L’énergie nucléaire civile doit donc continuer à être utilisée comme une énergie très concentrée et décarbonée. Mais elle doit aussi faire l’objet de toujours plus de sûreté. En particulier, suite à cet accident au Japon, on voit qu’il faut mieux mesurer les risques que pourraient provoquer d’éventuelles inondations. Il faut aussi rendre le confinement suffisant pour qu’une évacuation des populations ne soit pas nécessaire pour limiter leur exposition aux radiations. Comme pour les énergies renouvelables, il devient indispensable d’accélérer les recherches sur les réacteurs dits de quatrième génération pour que les combustibles que sont l’uranium et le thorium soient consommés avec plus d’efficacité, avec comme corollaire une meilleure gestion des déchets. D’autre part, concernant les sites existants, un contrôle est effectué actuellement par l’IAEA (International Atomic Energy Agency) un organisme international basé à Vienne, en Autriche. Il a un rôle contraignant en ce qui concerne la prolifération des armes nucléaires. Par contre, sa mission se limite à faire des recommandations concernant la sûreté des centrales pour la production d’électricité. Dans le cas du site et de l’installation de Fukushima, les recommandations suite à l’accident de Three Mile Island ne semblent pas avoir été suivies d’effets. Assigner un rôle d’autorisation et de contrainte à cet organisme international est hautement souhaitable. Le problème se pose aussi de savoir s’il est judicieux de faire exploiter de telles installations par un opérateur privé dont le but premier est de réaliser des profits, et qui pourrait peut-être avoir tendance à faire passer au second plan les questions de sûreté. L’expérience de TEPCO et d’autres entreprises montre que la production d’énergie n’est pas une activité marchande comme une autre ; elle est à considérer comme un bien commun à confier à un service public qui ne devrait pas être soumis aux lois du marché.

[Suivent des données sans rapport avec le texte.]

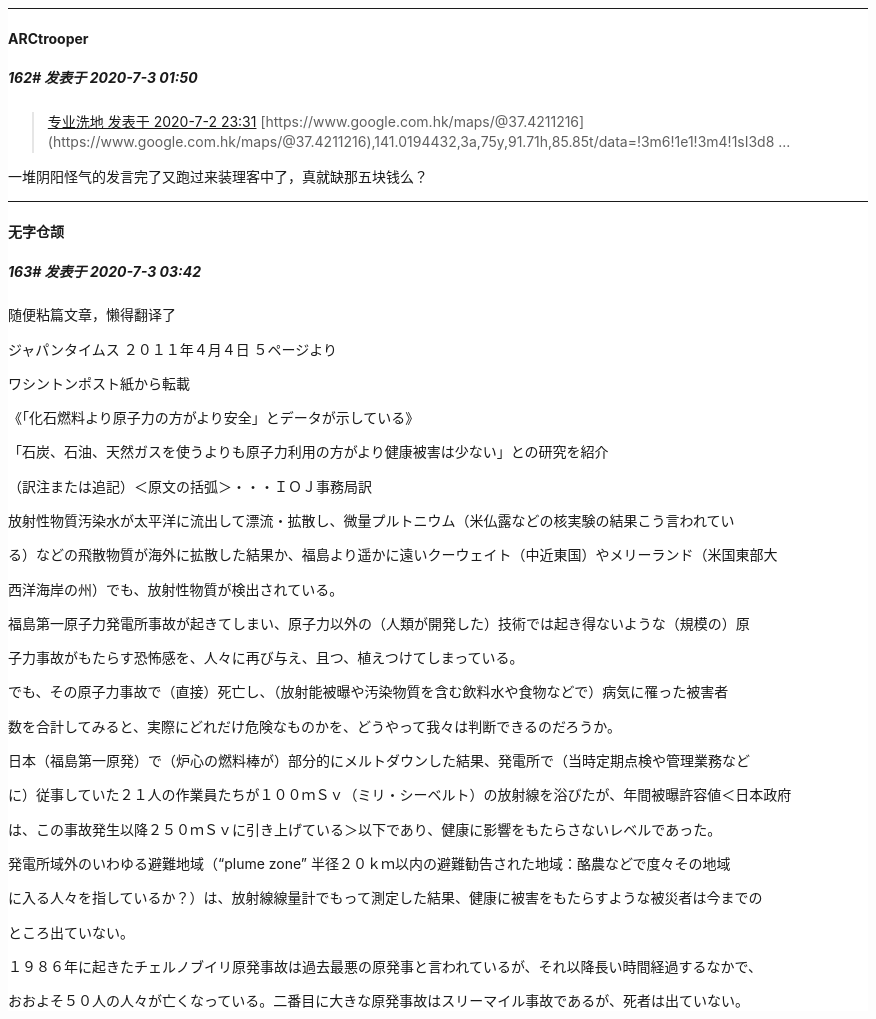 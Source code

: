 
-----

####  ARCtrooper  
##### 162#       发表于 2020-7-3 01:50


<blockquote><a href="httphttps://bbs.saraba1st.com/2b/forum.php?mod=redirect&amp;goto=findpost&amp;pid=48042668&amp;ptid=1945311" target="_blank">专业洗地 发表于 2020-7-2 23:31</a>
[https://www.google.com.hk/maps/@37.4211216](https://www.google.com.hk/maps/@37.4211216),141.0194432,3a,75y,91.71h,85.85t/data=!3m6!1e1!3m4!1sI3d8 ...</blockquote>
一堆阴阳怪气的发言完了又跑过来装理客中了，真就缺那五块钱么？


-----

####  无字仓颉  
##### 163#       发表于 2020-7-3 03:42


随便粘篇文章，懒得翻译了

ジャパンタイムス ２０１１年４月４日 ５ページより

ワシントンポスト紙から転載

《「化石燃料より原子力の方がより安全」とデータが示している》

「石炭、石油、天然ガスを使うよりも原子力利用の方がより健康被害は少ない」との研究を紹介

（訳注または追記）＜原文の括弧＞・・・ＩＯＪ事務局訳


放射性物質汚染水が太平洋に流出して漂流・拡散し、微量プルトニウム（米仏露などの核実験の結果こう言われてい

る）などの飛散物質が海外に拡散した結果か、福島より遥かに遠いクーウェイト（中近東国）やメリーランド（米国東部大

西洋海岸の州）でも、放射性物質が検出されている。

福島第一原子力発電所事故が起きてしまい、原子力以外の（人類が開発した）技術では起き得ないような（規模の）原

子力事故がもたらす恐怖感を、人々に再び与え、且つ、植えつけてしまっている。

でも、その原子力事故で（直接）死亡し、（放射能被曝や汚染物質を含む飲料水や食物などで）病気に罹った被害者

数を合計してみると、実際にどれだけ危険なものかを、どうやって我々は判断できるのだろうか。

日本（福島第一原発）で（炉心の燃料棒が）部分的にメルトダウンした結果、発電所で（当時定期点検や管理業務など

に）従事していた２１人の作業員たちが１００ｍＳｖ（ミリ・シーベルト）の放射線を浴びたが、年間被曝許容値＜日本政府

は、この事故発生以降２５０ｍＳｖに引き上げている＞以下であり、健康に影響をもたらさないレベルであった。

発電所域外のいわゆる避難地域（“plume zone” 半径２０ｋｍ以内の避難勧告された地域：酪農などで度々その地域

に入る人々を指しているか？）は、放射線線量計でもって測定した結果、健康に被害をもたらすような被災者は今までの

ところ出ていない。

１９８６年に起きたチェルノブイリ原発事故は過去最悪の原発事と言われているが、それ以降長い時間経過するなかで、

おおよそ５０人の人々が亡くなっている。二番目に大きな原発事故はスリーマイル事故であるが、死者は出ていない。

L’humanité (primitive) est passée d’une ère de recours à l’énergie constituée par la biomasse à une époque contemporaine de dépendance à des énergies essentiellement fossiles. La sécurité des approvisionnements, le risque climatique, les accidents de production, l’inégalité d’accès à la consommation d’énergie appellent à terme un bouquet énergétique plus diversifié : plus renouvelable, plus durable, plus économe.